Vuelvo muy brevemente al fragmento de Hejinian: “La ansiedad está alerta. Tal vez al inicio, incluso antes de que uno hable, la inquietud ya es convencional, estableciendo el límite incoherente que separa a los eventos de la experiencia”. Y la pregunta aparece de nuevo. Si no se narran los eventos, cómo es que se traduce —o intenta traducir— la experiencia a las palabras.

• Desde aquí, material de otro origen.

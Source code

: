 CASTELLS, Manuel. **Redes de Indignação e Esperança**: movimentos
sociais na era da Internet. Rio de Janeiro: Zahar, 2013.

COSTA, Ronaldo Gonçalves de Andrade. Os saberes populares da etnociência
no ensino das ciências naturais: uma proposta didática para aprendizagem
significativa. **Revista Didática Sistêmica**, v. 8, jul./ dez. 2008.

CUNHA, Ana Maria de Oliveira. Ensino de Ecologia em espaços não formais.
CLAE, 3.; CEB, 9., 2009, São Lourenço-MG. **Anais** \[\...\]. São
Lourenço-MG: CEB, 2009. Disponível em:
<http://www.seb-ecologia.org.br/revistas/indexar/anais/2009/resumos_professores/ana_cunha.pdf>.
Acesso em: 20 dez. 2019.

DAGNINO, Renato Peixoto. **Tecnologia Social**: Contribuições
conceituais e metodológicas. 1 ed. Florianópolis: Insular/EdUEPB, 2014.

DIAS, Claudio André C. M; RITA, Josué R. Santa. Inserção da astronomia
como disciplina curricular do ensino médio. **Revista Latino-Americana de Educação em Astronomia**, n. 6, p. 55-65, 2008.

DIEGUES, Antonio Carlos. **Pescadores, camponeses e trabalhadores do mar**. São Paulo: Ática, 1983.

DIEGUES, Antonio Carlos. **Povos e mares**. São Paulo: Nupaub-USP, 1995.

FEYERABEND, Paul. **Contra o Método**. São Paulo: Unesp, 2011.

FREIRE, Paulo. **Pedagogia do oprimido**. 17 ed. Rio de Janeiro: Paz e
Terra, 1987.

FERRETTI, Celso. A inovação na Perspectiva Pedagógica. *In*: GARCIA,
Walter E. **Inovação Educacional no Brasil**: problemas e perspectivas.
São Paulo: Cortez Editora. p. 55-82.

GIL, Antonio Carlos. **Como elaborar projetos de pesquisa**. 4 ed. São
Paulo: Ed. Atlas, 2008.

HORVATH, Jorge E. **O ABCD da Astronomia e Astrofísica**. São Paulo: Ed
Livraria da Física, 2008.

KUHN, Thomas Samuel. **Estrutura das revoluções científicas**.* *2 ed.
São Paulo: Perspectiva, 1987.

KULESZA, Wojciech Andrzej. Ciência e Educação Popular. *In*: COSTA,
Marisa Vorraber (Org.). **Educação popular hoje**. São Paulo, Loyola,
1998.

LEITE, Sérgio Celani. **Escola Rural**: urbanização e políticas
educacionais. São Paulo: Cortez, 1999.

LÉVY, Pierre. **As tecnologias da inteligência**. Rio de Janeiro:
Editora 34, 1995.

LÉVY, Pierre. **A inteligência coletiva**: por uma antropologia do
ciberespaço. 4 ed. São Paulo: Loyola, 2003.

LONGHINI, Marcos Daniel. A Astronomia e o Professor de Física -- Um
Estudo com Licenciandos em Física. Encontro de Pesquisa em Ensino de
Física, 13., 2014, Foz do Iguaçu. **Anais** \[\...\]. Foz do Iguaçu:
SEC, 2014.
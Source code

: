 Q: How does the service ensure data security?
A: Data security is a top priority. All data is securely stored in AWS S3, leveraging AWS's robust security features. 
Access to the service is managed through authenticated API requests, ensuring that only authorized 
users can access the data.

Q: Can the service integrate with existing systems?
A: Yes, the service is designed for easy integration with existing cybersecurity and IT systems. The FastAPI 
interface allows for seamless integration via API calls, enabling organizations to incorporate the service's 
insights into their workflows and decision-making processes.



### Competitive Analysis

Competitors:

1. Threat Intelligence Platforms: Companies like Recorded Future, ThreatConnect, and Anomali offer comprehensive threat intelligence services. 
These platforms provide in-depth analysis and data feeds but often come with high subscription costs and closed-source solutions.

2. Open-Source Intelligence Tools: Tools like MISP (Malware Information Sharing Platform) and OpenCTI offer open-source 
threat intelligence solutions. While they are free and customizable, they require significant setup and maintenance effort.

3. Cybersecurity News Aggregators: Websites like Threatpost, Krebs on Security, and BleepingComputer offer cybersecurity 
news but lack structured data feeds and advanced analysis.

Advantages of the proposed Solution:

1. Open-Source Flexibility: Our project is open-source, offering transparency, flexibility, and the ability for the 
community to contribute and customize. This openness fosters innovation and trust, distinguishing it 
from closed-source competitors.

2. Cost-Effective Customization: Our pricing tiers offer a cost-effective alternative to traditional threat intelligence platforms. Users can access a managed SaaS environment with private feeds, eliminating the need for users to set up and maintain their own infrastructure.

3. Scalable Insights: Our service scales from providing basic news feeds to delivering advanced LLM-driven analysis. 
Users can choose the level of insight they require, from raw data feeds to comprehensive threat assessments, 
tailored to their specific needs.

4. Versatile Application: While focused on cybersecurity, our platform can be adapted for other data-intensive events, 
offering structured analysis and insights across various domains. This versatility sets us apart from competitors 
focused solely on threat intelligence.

Este traspaso en Estación Adversa está, a mi parecer, modalizado por esa suspensión, por ese ejercicio contra la impaciencia desde el cual se enuncia y que permite que emerjan otras formas.  Anoto al margen que, entre ellas, está la relación que se establece entre hablante y paisaje. Están las operaciones más simples, donde, por ejemplo, el habla adopta las características del terreno que recorre: “subimos una calle/ el diálogo empinado/ se interrumpe por el ritmo de la respiración”. Y otras un poco más complejas pero que encuentro interesantísimas, donde es la forma de operar de la memoria la que toma las formas del paisaje. Cito de nuevo: “por un segundo el viento nos intercambia trivialidades/ de la pampa vegetación y se aburre de nosotrxs/ dejándonos momentos que sobreviven a un sol difuso/ que posa sobre los guanacos de petróleo la cámara lenta”. El sol de una mañana con neblina y smog, o la luz a través de la tierra levantada por el viento en la pampa, imposibilitan la exactitud de la memoria, el acceso completo al acontecimiento.

Esto último, la percepción puesta en duda o la imagen incompleta, me parece, son otros de los grandes temas del poemario. Cito: “cuesta visualizar una esquina lejana/ tras la niebla que devora/ letreros colgantes luces rojas/ la memoria se reduce a la claridad/ de un diálogo inalcanzable/ no sirve confiarse en la visión/ para especular/ pero así seguimos/ reconstruyendo”, y luego, en el mismo poema pero con una forma más cinematográfica: “una corriente de aire antecede a la lluvia/ unx de los dos se inclina hacia el otrx/ es el único dato que tenemos”.

Me acuerdo de Anne Carson, que en “Variaciones sobre el derecho a guardar silencio”, advierte que: “hay algo enloquecedoramente atractivo en lo intraducible, en una palabra que guarda silencio en el tránsito”. Pienso en cómo estos poemas dan cuenta de ese silencio implicado en lo intraducible de una experiencia. Anoto que está la insistencia en el destiempo, en situarse en el momento anterior o posterior al acontecimiento, en negar la acción directa, y en poner en evidencia la imposibilidad de un recuerdo completo. Ximena Rivera escribe que “todos los versos conllevan una pregunta”, y me parece que en Estación Adversa la pregunta que contestamos constantemente en la lectura, es aquella sobre los silencios, sobre espacios vacíos y sus aperturas. En la posibilidad de crear en cada uno un “discurso sobre el tacto” propio y un trazado para habitar los espacios.